Não que o filme de Glenda e Ary, mineiros formados em cinema na Universidade Federal do Recôncavo da Bahia, seja uma obra-prima impecável. O longa é claramente resultado de dois diretores de primeira viagem, transitando sem muita sutileza entre vários registros – do melodrama novelesco ao teatral alegórico felliniano, com um quê documental – e experimentando os mais diversos recursos de linguagem, da câmera subjetiva do ponto de vista de um cão a uma divisão de telas para mostrar três vizinhos simultaneamente e ao vai e vem temporal da montagem.

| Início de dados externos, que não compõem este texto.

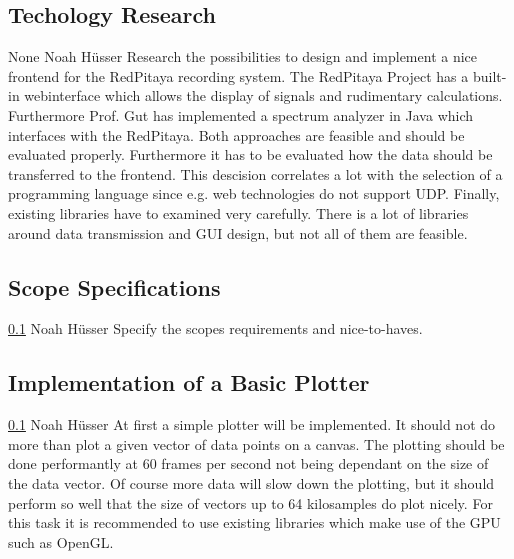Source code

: \documentclass[a4paper,oneside]{alpenspecs/alpenspecs}
\begin{document}
\subsection{Techology Research}
\label{subsec:frontend:research}
\wpac
    {}
    {}
    {}
    {None}
    {}
    {Noah Hüsser}
    {%
        Research the possibilities to design and implement a nice frontend for the RedPitaya recording system.
        The RedPitaya Project has a built-in webinterface which allows the display of signals and rudimentary calculations.
        Furthermore Prof. Gut has implemented a spectrum analyzer in Java which interfaces with the RedPitaya.
        Both approaches are feasible and should be evaluated properly.
        Furthermore it has to be evaluated how the data should be transferred to the frontend.
        This descision correlates a lot with the selection of a programming language since e.g. web technologies do not support UDP.
        Finally, existing libraries have to examined very carefully. There is a lot of libraries around data transmission and GUI design, but not all of them are feasible.
    }

\subsection{Scope Specifications}
\label{subsec:frontend:specify}
\wpac
    {}
    {}
    {}
    {\ref{subsec:frontend:research}}
    {}
    {Noah Hüsser}
    {%
        Specify the scopes requirements and nice-to-haves.
    }

\subsection{Implementation of a Basic Plotter}
\label{subsec:frontend:plotter}
\wpac
    {}
    {}
    {}
    {\ref{subsec:frontend:research}}
    {}
    {Noah Hüsser}
    {%
        At first a simple plotter will be implemented. It should not do more than plot a given vector of data points on a canvas.
        The plotting should be done performantly at 60 frames per second not being dependant on the size of the data vector.
        Of course more data will slow down the plotting, but it should perform so well that the size of vectors up to 64 kilosamples do plot nicely.
        For this task it is recommended to use existing libraries which make use of the GPU such as OpenGL.
    }
\end{document}
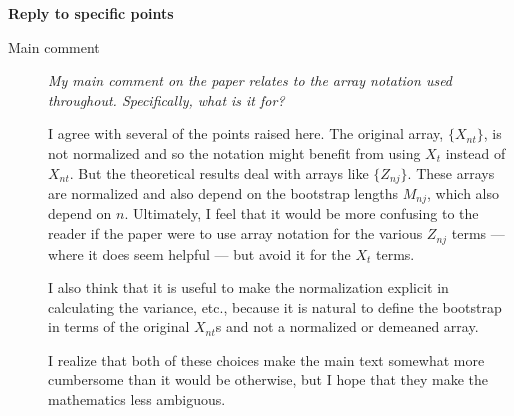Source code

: \documentclass[12pt]{article}
\begin{document}
\newpage

\noindent \textbf{Reply to specific points}

\begin{description}
\item[Main comment] \emph{My main comment on the paper relates to the
    array notation used throughout. Specifically, what is it for?}

  I agree with several of the points raised here. The original array,
  $\{X_{nt}\}$, is not normalized and so the notation might benefit
  from using $X_t$ instead of $X_{nt}$. But the theoretical results
  deal with arrays like $\{Z_{nj}\}$. These arrays are normalized and
  also depend on the bootstrap lengths $M_{nj}$, which also depend on
  $n$. Ultimately, I feel that it would be more confusing to the
  reader if the paper were to use array notation for the various
  $Z_{nj}$ terms --- where it does seem helpful --- but avoid it for
  the $X_t$ terms.

  I also think that it is useful to make the normalization explicit in
  calculating the variance, etc., because it is natural to define the
  bootstrap in terms of the original $X_{nt}$s and not a normalized or
  demeaned array.

  I realize that both of these choices make the main text somewhat
  more cumbersome than it would be otherwise, but I hope that they
  make the mathematics less ambiguous.

\end{description}
\end{document}
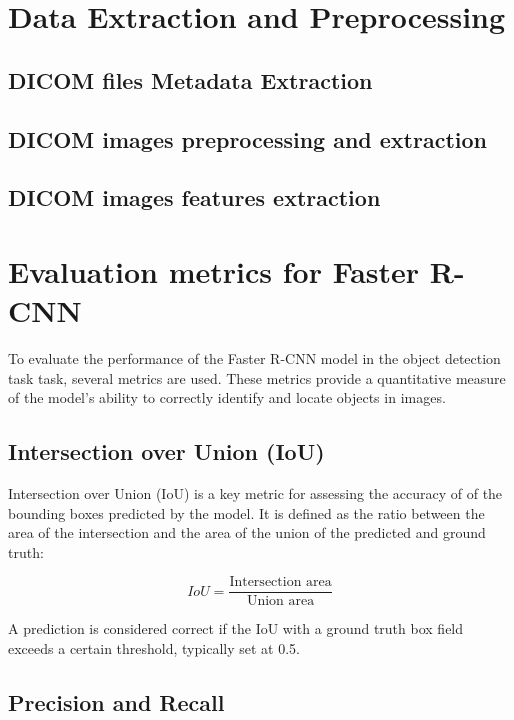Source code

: \documentclass[12pt,oneside]{book} %
\begin{document}
\section{Data Extraction and Preprocessing}
\subsection{DICOM files Metadata Extraction}

\subsection{DICOM images preprocessing and extraction}

\subsection{DICOM images features extraction}

\section{Evaluation metrics for Faster R-CNN}

To evaluate the performance of the Faster R-CNN model in the object detection
task task, several metrics are used. These metrics provide a quantitative
measure of the model's ability to correctly identify and locate objects in
images.

\subsection{Intersection over Union (IoU)}

Intersection over Union (IoU) is a key metric for assessing the accuracy of of
the bounding boxes predicted by the model. It is defined as the ratio between
the area of the intersection and the area of the union of the predicted and
ground truth:

\begin{equation}
    IoU = \frac{\text{Intersection area}}{\text{Union area}}
\end{equation}

A prediction is considered correct if the IoU with a ground truth box field
exceeds a certain threshold, typically set at 0.5.

\subsection{Precision and Recall}
\end{document}
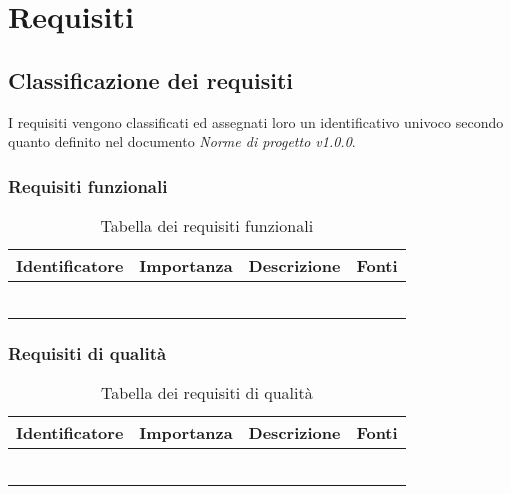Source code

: \documentclass[AnalisiDeiRequisiti.tex]{subfiles}
\begin{document}
\chapter{Requisiti}
\section{Classificazione dei requisiti}
I requisiti vengono classificati ed assegnati loro un identificativo univoco secondo quanto definito nel documento \textit{Norme di progetto v1.0.0}.


\subsection{Requisiti funzionali}

\label{table:Tabella requisiti funzionali}
\begin{longtable}[H]{|l|l|l|l|}
	\hline
	\rowcolor[HTML]{38FFF8} 
	\textbf{Identificatore} & \textbf{Importanza} & \textbf{Descrizione} & \textbf{Fonti} \\ \hline
	\endhead
	 &  &  &  \\ \hline
	 &  &  &  \\ \hline
	 &  &  &  \\ \hline
	 &  &  &  \\ \hline
	 &  &  &  \\ \hline
	\caption{Tabella dei requisiti funzionali}
\end{longtable}

\subsection{Requisiti di qualità}

\label{table:Tabella requisiti di qualita'} %
\begin{longtable}[H]{|l|l|l|l|}
	\hline
	\rowcolor[HTML]{38FFF8} 
	\textbf{Identificatore} & \textbf{Importanza} & \textbf{Descrizione} & \textbf{Fonti} \\ \hline
	\endhead
	&  &  &  \\ \hline
	&  &  &  \\ \hline
	&  &  &  \\ \hline
	&  &  &  \\ \hline
	&  &  &  \\ \hline
	\caption{Tabella dei requisiti di qualità}
\end{longtable}
\end{document}
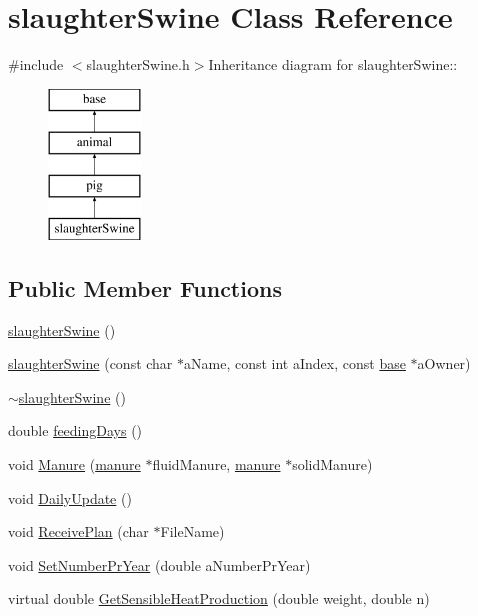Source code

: \hypertarget{classslaughter_swine}{
\section{slaughterSwine Class Reference}
\label{classslaughter_swine}
}


{\ttfamily \#include $<$slaughterSwine.h$>$}Inheritance diagram for slaughterSwine::\begin{figure}[H]
\begin{center}
\leavevmode
\includegraphics[height=4cm]{classslaughter_swine}
\end{center}
\end{figure}
\subsection*{Public Member Functions}
\begin{DoxyCompactItemize}
\item 
\hyperlink{classslaughter_swine_a42dc4564b6b195e818c4a66a48569a8d}{slaughterSwine} ()
\item 
\hyperlink{classslaughter_swine_afc9e93fc1040fe9f08e50a3d7d961f46}{slaughterSwine} (const char $\ast$aName, const int aIndex, const \hyperlink{classbase}{base} $\ast$aOwner)
\item 
\hyperlink{classslaughter_swine_a200b98ef310cc3805dba1e4c79e2ccac}{$\sim$slaughterSwine} ()
\item 
double \hyperlink{classslaughter_swine_ada8ac1126ab09ff0e2077598b57aedb7}{feedingDays} ()
\item 
void \hyperlink{classslaughter_swine_a53cd5ea2a24d0991907f2bf9707acfe4}{Manure} (\hyperlink{classmanure}{manure} $\ast$fluidManure, \hyperlink{classmanure}{manure} $\ast$solidManure)
\item 
void \hyperlink{classslaughter_swine_a878b44d9124ee9a550f86ecf353e1401}{DailyUpdate} ()
\item 
void \hyperlink{classslaughter_swine_aeaaac01b283e4bc09d60b4f4bd65c442}{ReceivePlan} (char $\ast$FileName)
\item 
void \hyperlink{classslaughter_swine_a5d9ea11f9aaf40490cdd27baceb91e91}{SetNumberPrYear} (double aNumberPrYear)
\item 
virtual double \hyperlink{classslaughter_swine_a46e7d9f7b8959aaf973d82cced115232}{GetSensibleHeatProduction} (double weight, double n)
\end{DoxyCompactItemize}


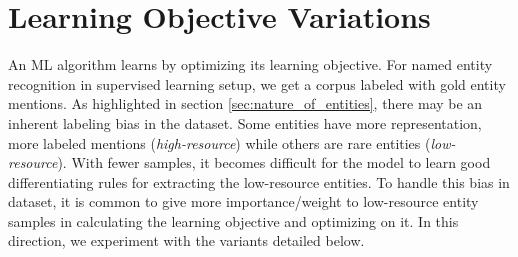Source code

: \section{Learning Objective Variations}
An ML algorithm learns by optimizing its learning objective. For named entity recognition in supervised learning setup, we get a corpus labeled with gold entity mentions. As highlighted in section \ref{sec:nature_of_entities}, there may be an inherent labeling bias in the dataset. Some entities have more representation, more labeled mentions (\textit{high-resource}) while others are rare entities (\textit{low-resource}). With fewer samples, it becomes difficult for the model to learn good differentiating rules for extracting the low-resource entities. To handle this bias in dataset, it is common to give more importance/weight to low-resource entity samples in calculating the learning objective and optimizing on it. In this direction, we experiment with the variants detailed below.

E o filme funciona porque, mesmo quando isso não é exatamente bem feito, os cineastas demonstram uma paixão tão grande pelas ferramentas audiovisuais, e especialmente por seus personagens, que ela contagia o público. Até quando Rosa e Violeta têm uma conversa altamente inverossímil, ou improvável, sobre a magia do cinema, ela acaba triunfando, porque o maior mérito de “Café” é como essas personagens são deliciosas, ricas e gostosas de ver.
“Um filme com um elenco todo negro falando de subjetividade ser tão desnorteante para o público faz a gente pensar qual cinema estamos fazendo e o que estamos representando. Câmera é poder. Não dá para relaxar porque, quando estou com um microfone na minha mão, estou falando por muitas pessoas e quero que elas se sintam representadas”, disparou Glenda Nicácio durante seu debate em Brasília, levando o público presente às lágrimas e sendo aplaudida de pé.
E grande parte desse poder de representação vem da relação de intimidade e autenticidade que o longa mantém com a cidade de Cachoeira, onde foi filmado. “Ela é um elemento da narrativa e da linguagem. O filme é de Cachoeira, para Cachoeira, e a resposta da população à exibição que fizemos lá foi linda”, celebra Ary Rosa. Essa proposta faz de “Café” um primo direto de “Peripatético”, curta dirigido pela jovem negra Jéssica Queiroz na periferia de São Paulo, que também está na competitiva de Brasília. Os dois são filmes feitos pela periferia, na periferia e para a periferia, subvertendo e ignorando padrões estéticos e regras de bom gosto ditados por críticos homens brancos – cinema popular de verdade, e não as produções comerciais que inundam os Multiplex.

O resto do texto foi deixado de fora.